[MDEV-33362] stop slave in 10.6.12 with tcmalloc added causes crash Created: 2024-02-02  Updated: 2024-02-07

Status: Needs Feedback
Project: MariaDB Server
Component/s: None
Affects Version/s: 10.6.12
Fix Version/s: None

Type: Bug Priority: Major
Reporter: Bruno Bear Assignee: Unassigned
Resolution: Unresolved Votes: 0
Labels: None
Environment:

Docker on Debian 11
10.6.12-MariaDB-1:10.6.12+maria~ubu2004-log source revision: 4c79e15cc3716f69c044d4287ad2160da8101cdc


Attachments: Text File error-log-more.txt     Text File errorlog.txt    

 Description   

After having memory issues we added tcmalloc to the official maradb 10.6.12 docker image and restarted a slave server with it. How we added tcmalloc:

RUN apt-get update && apt-get -y install google-perftools
ENV LD_PRELOAD=/usr/lib/x86_64-linux-gnu/libtcmalloc.so.4

Slave was running fine until we used "stop slave" to switch to a new master. This resulted in an immediate crash: "[ERROR] mysqld got signal 6 ;"
We repeated it and everytime we use "stop slave" mariadb crashed.
After that we used the image without tcmalloc added and "stop slave" worked again.
Error Log is attached.



 Comments   
Comment by Sergei Golubchik [ 2024-02-02 ]

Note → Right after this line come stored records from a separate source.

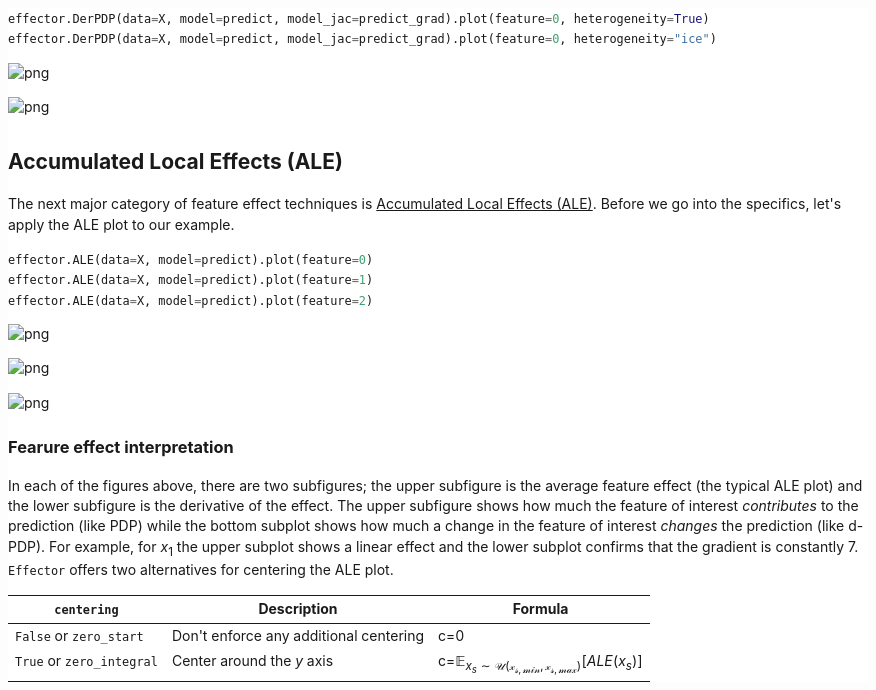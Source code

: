 
```python
effector.DerPDP(data=X, model=predict, model_jac=predict_grad).plot(feature=0, heterogeneity=True)
effector.DerPDP(data=X, model=predict, model_jac=predict_grad).plot(feature=0, heterogeneity="ice")
```


    
![png](01_linear_model_files/01_linear_model_20_0.png)
    



    
![png](01_linear_model_files/01_linear_model_20_1.png)
    


## Accumulated Local Effects (ALE)

The next major category of feature effect techniques is [Accumulated Local Effects (ALE)](https://christophm.github.io/interpretable-ml-book/ale.html). Before we go into the specifics, let's apply the ALE plot to our example.


```python
effector.ALE(data=X, model=predict).plot(feature=0)
effector.ALE(data=X, model=predict).plot(feature=1)
effector.ALE(data=X, model=predict).plot(feature=2)
```


    
![png](01_linear_model_files/01_linear_model_22_0.png)
    



    
![png](01_linear_model_files/01_linear_model_22_1.png)
    



    
![png](01_linear_model_files/01_linear_model_22_2.png)
    


### Fearure effect interpretation

In each of the figures above, there are two subfigures; the upper subfigure is the average feature effect (the typical ALE plot) and the lower subfigure is the derivative of the effect.
The upper subfigure shows how much the feature of interest _contributes_ to the prediction (like PDP) while the bottom subplot shows how much a change in the feature of interest _changes_ the prediction (like d-PDP). 
For example, for $x_1$ the upper subplot shows a linear effect and the lower subplot confirms that the gradient is constantly $7$.
`Effector` offers two alternatives for centering the ALE plot.


| `centering`               | Description                            | Formula                                                               |
|---------------------------|----------------------------------------|-----------------------------------------------------------------------|
| `False` or `zero_start`   | Don't enforce any additional centering | c=0                                                                   |
| `True` or `zero_integral` | Center around the $y$ axis             | c=$\mathbb{E}_{x_s \sim \mathcal{U(x_{s,min},x_{s, max})}}[ALE(x_s)]$ |
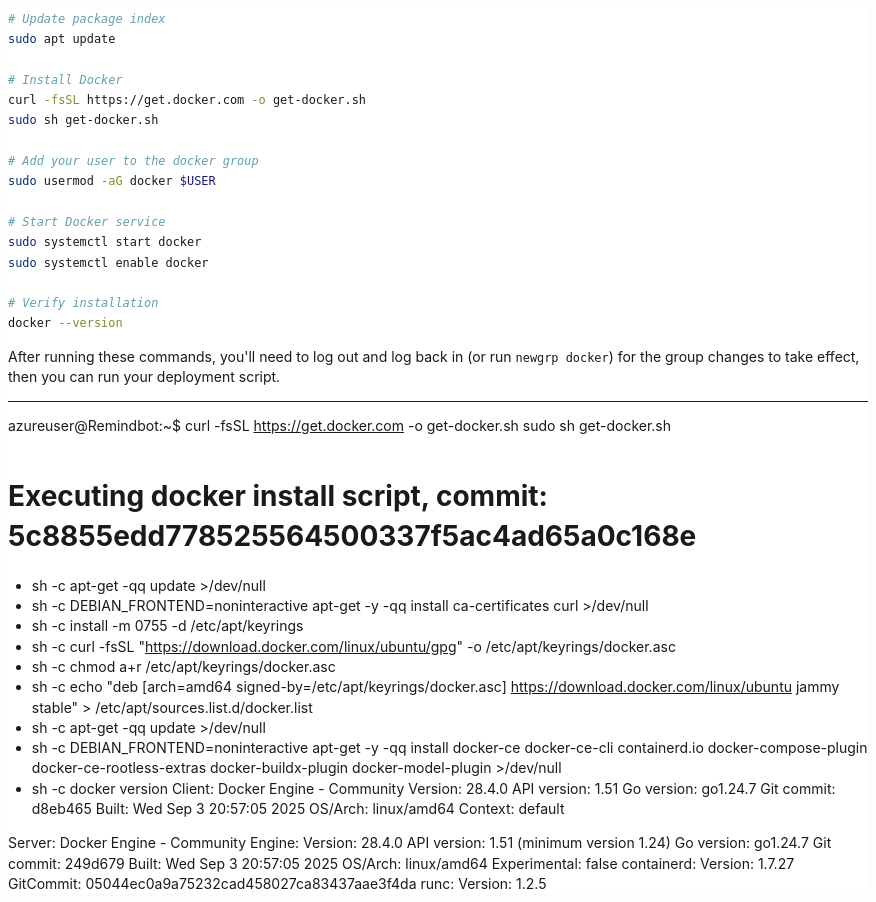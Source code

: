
 ```bash
# Update package index
sudo apt update

# Install Docker
curl -fsSL https://get.docker.com -o get-docker.sh
sudo sh get-docker.sh

# Add your user to the docker group
sudo usermod -aG docker $USER

# Start Docker service
sudo systemctl start docker
sudo systemctl enable docker

# Verify installation
docker --version
```

After running these commands, you'll need to log out and log back in (or run `newgrp docker`) for the group changes to take effect, then you can run your deployment script.

---

azureuser@Remindbot:~$ curl -fsSL https://get.docker.com -o get-docker.sh
sudo sh get-docker.sh
# Executing docker install script, commit: 5c8855edd778525564500337f5ac4ad65a0c168e
+ sh -c apt-get -qq update &gt;/dev/null
+ sh -c DEBIAN_FRONTEND=noninteractive apt-get -y -qq install ca-certificates curl &gt;/dev/null
+ sh -c install -m 0755 -d /etc/apt/keyrings
+ sh -c curl -fsSL &quot;https://download.docker.com/linux/ubuntu/gpg&quot; -o /etc/apt/keyrings/docker.asc
+ sh -c chmod a+r /etc/apt/keyrings/docker.asc
+ sh -c echo &quot;deb [arch=amd64 signed-by=/etc/apt/keyrings/docker.asc] https://download.docker.com/linux/ubuntu jammy stable&quot; &gt; /etc/apt/sources.list.d/docker.list
+ sh -c apt-get -qq update &gt;/dev/null
+ sh -c DEBIAN_FRONTEND=noninteractive apt-get -y -qq install docker-ce docker-ce-cli containerd.io docker-compose-plugin docker-ce-rootless-extras docker-buildx-plugin docker-model-plugin &gt;/dev/null
+ sh -c docker version
Client: Docker Engine - Community
 Version:           28.4.0
 API version:       1.51
 Go version:        go1.24.7
 Git commit:        d8eb465
 Built:             Wed Sep  3 20:57:05 2025
 OS/Arch:           linux/amd64
 Context:           default

Server: Docker Engine - Community
 Engine:
  Version:          28.4.0
  API version:      1.51 (minimum version 1.24)
  Go version:       go1.24.7
  Git commit:       249d679
  Built:            Wed Sep  3 20:57:05 2025
  OS/Arch:          linux/amd64
  Experimental:     false
 containerd:
  Version:          1.7.27
  GitCommit:        05044ec0a9a75232cad458027ca83437aae3f4da
 runc:
  Version:          1.2.5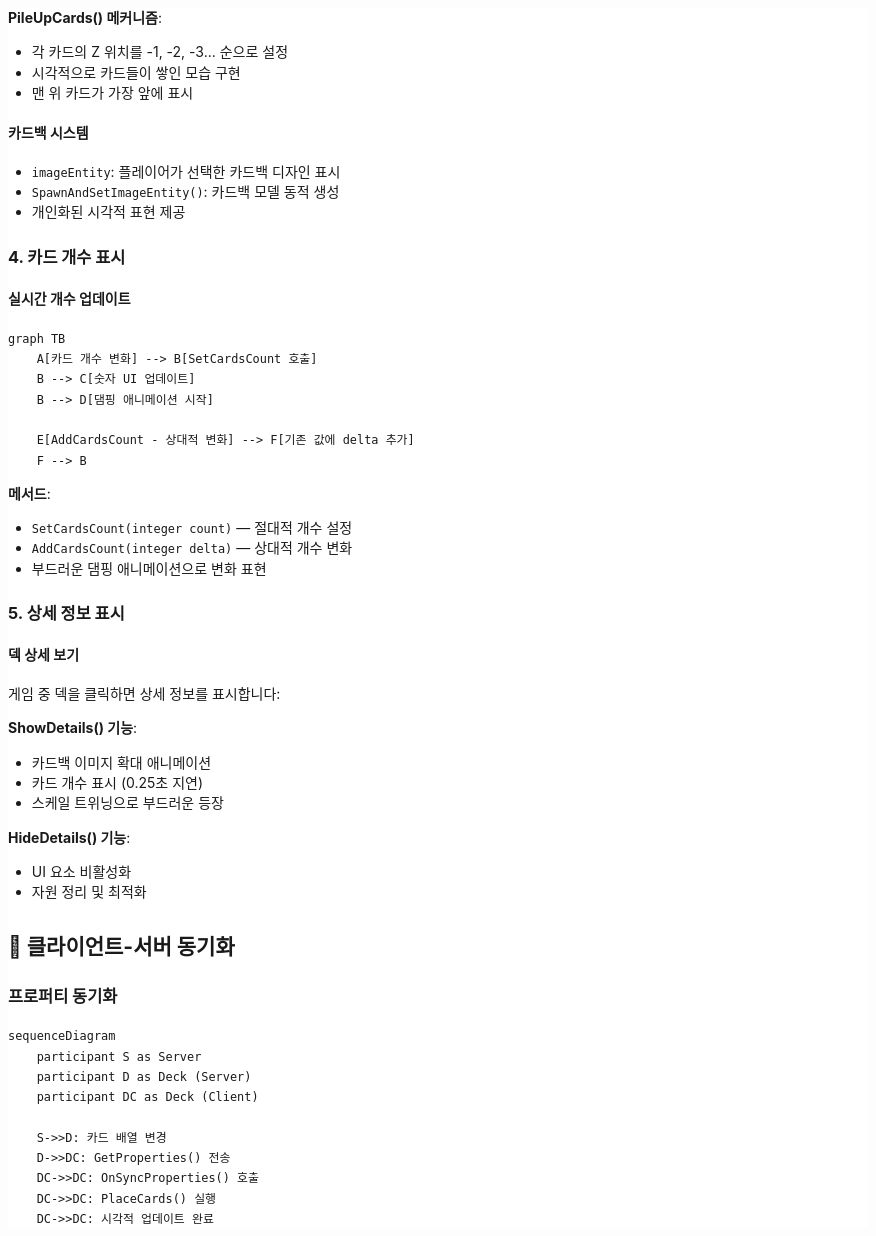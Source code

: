 **PileUpCards() 메커니즘**:
- 각 카드의 Z 위치를 -1, -2, -3... 순으로 설정
- 시각적으로 카드들이 쌓인 모습 구현
- 맨 위 카드가 가장 앞에 표시

#### 카드백 시스템
- `imageEntity`: 플레이어가 선택한 카드백 디자인 표시
- `SpawnAndSetImageEntity()`: 카드백 모델 동적 생성
- 개인화된 시각적 표현 제공

### 4. 카드 개수 표시

#### 실시간 개수 업데이트
```mermaid
graph TB
    A[카드 개수 변화] --> B[SetCardsCount 호출]
    B --> C[숫자 UI 업데이트]
    B --> D[댐핑 애니메이션 시작]
    
    E[AddCardsCount - 상대적 변화] --> F[기존 값에 delta 추가]
    F --> B
```

**메서드**:
- `SetCardsCount(integer count)` — 절대적 개수 설정
- `AddCardsCount(integer delta)` — 상대적 개수 변화
- 부드러운 댐핑 애니메이션으로 변화 표현

### 5. 상세 정보 표시

#### 덱 상세 보기
게임 중 덱을 클릭하면 상세 정보를 표시합니다:

**ShowDetails() 기능**:
- 카드백 이미지 확대 애니메이션
- 카드 개수 표시 (0.25초 지연)
- 스케일 트위닝으로 부드러운 등장

**HideDetails() 기능**:
- UI 요소 비활성화
- 자원 정리 및 최적화

## 🔄 클라이언트-서버 동기화

### 프로퍼티 동기화
```mermaid
sequenceDiagram
    participant S as Server
    participant D as Deck (Server)
    participant DC as Deck (Client)
    
    S->>D: 카드 배열 변경
    D->>DC: GetProperties() 전송
    DC->>DC: OnSyncProperties() 호출
    DC->>DC: PlaceCards() 실행
    DC->>DC: 시각적 업데이트 완료
```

1. could you show few more lines from the log? before the "mysqld got signal 6" ? if it's assert, they'll tell what exactly condition was false.

2. could you also install binutils? they include addr2line, so you'll get rid of "Printing to addr2line failed" and instead will get resolved stack trace with file names and line numbers.

Comment by Kristian Nielsen [ 2024-02-02 ]

This crash/stacktrace looks very similar to those in MDEV-25633 and MDEV-32251.
It's a crash inside the system libraries (libpthreads/libstdc++/libgcc) during final stack unwinding in pthread_exit().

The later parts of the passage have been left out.